→ **Prompt**: Pick out every line in the data below that holds "examples".

→ **Records to use**:
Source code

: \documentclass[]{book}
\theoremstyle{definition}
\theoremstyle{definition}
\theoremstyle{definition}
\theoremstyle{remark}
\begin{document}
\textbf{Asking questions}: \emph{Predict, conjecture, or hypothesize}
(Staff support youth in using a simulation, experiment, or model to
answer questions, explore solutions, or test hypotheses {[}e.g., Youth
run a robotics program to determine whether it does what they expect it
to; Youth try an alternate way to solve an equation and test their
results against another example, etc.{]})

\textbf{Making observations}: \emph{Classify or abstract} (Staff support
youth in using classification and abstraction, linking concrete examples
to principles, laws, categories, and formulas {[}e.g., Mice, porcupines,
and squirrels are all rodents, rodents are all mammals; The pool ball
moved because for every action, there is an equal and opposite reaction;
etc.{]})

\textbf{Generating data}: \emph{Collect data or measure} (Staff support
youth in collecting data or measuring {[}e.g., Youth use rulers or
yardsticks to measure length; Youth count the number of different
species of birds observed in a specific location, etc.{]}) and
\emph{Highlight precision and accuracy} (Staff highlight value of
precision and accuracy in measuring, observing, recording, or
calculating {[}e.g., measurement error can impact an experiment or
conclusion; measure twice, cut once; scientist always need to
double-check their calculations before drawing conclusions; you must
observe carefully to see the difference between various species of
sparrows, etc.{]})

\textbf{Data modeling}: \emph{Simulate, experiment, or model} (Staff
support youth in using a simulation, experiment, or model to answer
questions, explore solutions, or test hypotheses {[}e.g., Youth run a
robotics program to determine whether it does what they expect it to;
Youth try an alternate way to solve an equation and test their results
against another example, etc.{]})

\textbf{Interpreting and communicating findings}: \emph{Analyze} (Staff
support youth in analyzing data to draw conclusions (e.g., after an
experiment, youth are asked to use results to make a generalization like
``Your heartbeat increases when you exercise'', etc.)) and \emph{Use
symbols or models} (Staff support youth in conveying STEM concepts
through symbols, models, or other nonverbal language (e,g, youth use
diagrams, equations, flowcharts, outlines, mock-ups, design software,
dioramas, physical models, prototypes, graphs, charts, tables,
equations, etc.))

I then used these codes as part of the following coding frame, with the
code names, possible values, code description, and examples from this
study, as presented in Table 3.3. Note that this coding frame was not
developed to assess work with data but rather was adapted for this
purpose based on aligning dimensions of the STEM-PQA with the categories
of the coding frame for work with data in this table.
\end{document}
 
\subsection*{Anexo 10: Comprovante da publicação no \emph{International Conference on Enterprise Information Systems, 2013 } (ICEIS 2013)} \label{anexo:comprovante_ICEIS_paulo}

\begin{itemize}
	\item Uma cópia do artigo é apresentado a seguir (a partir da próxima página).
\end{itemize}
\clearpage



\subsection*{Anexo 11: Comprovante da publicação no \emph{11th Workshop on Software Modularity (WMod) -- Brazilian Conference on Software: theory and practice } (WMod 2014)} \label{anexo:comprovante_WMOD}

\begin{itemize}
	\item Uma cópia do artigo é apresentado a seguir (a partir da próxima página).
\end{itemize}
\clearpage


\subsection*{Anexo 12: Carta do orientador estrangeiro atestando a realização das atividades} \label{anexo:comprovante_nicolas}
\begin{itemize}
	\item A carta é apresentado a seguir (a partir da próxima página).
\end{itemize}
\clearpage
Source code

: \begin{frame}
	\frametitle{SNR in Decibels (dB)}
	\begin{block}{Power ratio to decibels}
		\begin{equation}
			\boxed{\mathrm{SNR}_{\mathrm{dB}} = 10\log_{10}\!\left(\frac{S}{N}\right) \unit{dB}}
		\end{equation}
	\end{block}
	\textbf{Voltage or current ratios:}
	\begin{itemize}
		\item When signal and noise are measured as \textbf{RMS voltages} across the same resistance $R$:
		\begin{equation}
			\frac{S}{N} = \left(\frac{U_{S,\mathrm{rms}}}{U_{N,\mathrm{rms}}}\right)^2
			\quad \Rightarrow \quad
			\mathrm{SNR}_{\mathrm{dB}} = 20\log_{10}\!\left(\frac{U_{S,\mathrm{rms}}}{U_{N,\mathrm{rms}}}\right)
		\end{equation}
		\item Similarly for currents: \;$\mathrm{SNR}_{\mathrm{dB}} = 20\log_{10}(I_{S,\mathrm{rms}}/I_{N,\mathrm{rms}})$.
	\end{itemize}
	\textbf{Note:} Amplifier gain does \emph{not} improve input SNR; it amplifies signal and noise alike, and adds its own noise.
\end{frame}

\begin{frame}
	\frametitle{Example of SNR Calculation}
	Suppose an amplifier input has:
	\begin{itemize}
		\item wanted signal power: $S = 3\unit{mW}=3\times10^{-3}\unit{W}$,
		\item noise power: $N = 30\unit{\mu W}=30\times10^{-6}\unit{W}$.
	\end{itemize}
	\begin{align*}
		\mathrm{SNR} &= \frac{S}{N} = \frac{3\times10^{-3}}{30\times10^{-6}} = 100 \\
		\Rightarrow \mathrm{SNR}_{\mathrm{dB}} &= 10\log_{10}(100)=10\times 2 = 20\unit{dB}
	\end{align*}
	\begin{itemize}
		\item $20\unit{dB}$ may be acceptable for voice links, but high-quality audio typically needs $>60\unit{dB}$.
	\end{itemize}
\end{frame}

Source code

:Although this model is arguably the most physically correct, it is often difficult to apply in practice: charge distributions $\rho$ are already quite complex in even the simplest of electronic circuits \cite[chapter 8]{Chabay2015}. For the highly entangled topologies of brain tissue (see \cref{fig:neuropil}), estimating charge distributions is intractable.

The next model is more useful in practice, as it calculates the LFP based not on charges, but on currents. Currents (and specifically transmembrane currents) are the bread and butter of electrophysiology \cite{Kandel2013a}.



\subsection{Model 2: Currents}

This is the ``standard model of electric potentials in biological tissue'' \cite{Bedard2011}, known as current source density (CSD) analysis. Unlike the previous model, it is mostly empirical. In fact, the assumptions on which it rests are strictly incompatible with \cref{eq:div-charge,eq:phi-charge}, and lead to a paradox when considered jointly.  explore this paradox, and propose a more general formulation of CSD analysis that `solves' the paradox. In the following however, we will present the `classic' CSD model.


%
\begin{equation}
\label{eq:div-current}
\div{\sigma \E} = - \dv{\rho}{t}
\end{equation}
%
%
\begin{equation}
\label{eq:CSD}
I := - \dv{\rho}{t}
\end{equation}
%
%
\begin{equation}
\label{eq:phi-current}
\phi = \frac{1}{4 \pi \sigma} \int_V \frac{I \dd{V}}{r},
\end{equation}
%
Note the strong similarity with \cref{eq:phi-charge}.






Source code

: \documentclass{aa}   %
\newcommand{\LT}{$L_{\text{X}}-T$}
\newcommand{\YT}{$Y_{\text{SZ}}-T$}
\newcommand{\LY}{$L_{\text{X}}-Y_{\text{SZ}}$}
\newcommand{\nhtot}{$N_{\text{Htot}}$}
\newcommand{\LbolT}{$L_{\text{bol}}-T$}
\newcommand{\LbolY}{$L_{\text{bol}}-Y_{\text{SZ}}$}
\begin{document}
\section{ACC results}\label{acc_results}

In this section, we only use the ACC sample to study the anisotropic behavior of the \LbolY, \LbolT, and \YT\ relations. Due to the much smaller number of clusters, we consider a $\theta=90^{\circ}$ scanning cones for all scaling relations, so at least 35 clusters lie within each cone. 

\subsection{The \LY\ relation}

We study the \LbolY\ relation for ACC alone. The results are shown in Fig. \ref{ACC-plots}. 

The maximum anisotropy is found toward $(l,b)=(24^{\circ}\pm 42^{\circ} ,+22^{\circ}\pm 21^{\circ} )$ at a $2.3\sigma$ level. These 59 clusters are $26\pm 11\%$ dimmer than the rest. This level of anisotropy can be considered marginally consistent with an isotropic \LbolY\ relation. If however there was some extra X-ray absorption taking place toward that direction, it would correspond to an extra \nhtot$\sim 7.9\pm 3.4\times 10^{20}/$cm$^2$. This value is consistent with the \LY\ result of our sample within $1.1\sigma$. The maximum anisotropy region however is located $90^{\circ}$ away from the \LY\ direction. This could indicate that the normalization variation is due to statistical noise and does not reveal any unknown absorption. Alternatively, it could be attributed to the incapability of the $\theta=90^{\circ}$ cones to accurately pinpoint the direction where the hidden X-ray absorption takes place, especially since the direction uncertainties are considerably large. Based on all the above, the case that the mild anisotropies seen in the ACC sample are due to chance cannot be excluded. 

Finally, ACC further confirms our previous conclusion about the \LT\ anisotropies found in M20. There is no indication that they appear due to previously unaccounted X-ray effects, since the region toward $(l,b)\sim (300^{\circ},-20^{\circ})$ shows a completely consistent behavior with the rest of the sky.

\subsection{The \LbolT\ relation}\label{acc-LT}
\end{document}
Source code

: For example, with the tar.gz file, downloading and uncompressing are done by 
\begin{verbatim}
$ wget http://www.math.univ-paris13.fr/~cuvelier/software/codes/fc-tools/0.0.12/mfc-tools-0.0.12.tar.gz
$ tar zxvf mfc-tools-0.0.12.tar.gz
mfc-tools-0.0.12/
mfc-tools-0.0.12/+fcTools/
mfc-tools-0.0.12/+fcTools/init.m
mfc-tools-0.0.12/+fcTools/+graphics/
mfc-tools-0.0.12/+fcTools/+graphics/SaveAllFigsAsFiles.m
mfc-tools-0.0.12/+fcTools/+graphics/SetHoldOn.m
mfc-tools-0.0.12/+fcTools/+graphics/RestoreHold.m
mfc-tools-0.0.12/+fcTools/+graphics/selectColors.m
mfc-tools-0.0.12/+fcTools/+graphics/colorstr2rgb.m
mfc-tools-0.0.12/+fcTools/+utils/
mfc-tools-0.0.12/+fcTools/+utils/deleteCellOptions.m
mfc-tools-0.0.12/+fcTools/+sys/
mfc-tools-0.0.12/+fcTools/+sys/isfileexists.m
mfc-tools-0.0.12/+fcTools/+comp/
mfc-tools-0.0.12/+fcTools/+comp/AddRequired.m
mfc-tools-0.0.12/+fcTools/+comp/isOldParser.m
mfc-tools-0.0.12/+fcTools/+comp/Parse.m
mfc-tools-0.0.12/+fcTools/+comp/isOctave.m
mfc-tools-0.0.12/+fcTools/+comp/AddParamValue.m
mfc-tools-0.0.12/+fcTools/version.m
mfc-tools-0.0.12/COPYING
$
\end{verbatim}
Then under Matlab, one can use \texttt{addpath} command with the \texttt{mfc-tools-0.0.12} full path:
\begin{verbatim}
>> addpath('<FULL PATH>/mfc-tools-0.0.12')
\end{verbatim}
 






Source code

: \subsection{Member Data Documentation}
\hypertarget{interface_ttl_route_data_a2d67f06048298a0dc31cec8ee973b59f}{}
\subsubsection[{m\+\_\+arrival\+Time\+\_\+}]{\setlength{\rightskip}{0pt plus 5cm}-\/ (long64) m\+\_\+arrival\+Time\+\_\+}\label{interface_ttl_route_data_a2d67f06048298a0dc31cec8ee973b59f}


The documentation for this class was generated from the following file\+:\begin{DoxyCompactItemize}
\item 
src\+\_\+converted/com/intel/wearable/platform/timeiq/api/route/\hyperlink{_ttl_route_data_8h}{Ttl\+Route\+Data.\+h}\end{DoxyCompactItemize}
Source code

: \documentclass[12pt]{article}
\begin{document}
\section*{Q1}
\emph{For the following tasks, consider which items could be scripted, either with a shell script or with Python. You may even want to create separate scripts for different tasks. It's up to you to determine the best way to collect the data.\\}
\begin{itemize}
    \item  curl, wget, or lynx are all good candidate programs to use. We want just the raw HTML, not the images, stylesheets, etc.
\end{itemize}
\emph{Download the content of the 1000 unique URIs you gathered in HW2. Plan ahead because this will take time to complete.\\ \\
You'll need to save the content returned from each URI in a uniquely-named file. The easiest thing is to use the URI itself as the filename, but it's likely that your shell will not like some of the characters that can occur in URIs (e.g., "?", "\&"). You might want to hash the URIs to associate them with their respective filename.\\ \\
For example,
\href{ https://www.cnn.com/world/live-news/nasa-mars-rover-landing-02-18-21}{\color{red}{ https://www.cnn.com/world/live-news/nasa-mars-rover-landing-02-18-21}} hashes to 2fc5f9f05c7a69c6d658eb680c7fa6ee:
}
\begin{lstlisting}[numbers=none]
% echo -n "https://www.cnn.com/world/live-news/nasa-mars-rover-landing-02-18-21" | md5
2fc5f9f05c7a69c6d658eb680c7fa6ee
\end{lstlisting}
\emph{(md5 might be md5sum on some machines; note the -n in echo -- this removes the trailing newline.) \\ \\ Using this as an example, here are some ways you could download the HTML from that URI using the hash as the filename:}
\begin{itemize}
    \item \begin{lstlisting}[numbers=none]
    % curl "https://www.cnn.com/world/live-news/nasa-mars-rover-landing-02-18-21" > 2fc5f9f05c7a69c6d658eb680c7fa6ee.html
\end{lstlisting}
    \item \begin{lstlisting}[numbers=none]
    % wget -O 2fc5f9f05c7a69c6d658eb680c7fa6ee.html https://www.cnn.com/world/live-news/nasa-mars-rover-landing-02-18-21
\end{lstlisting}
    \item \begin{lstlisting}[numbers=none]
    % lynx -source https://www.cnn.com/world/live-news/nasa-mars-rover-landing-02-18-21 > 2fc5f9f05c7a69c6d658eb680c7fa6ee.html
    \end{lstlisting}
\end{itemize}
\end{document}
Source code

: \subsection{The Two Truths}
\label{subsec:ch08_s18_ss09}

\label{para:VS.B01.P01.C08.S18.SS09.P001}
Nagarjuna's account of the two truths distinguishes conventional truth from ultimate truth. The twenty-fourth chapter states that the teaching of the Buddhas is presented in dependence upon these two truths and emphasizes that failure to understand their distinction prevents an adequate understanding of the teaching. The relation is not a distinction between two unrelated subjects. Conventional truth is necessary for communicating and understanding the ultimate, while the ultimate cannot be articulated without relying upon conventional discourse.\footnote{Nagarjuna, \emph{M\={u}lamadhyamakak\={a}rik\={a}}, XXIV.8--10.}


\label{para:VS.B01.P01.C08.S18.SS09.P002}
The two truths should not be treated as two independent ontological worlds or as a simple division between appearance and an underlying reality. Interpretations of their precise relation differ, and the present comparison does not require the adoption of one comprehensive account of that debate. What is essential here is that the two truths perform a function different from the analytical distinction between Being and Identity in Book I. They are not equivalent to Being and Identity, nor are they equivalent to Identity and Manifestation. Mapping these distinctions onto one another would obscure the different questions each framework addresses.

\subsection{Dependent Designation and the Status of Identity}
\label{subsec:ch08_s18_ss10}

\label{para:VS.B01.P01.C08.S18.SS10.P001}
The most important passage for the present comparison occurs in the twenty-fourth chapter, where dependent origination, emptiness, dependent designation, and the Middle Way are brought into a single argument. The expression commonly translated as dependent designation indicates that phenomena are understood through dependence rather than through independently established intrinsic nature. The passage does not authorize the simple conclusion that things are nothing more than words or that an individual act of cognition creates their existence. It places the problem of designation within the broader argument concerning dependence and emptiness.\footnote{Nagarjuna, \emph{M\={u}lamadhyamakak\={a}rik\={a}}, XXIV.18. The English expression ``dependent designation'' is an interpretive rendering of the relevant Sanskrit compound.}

→ **Answer for the task**:
youth in using classification and abstraction, linking concrete examples
code names, possible values, code description, and examples from this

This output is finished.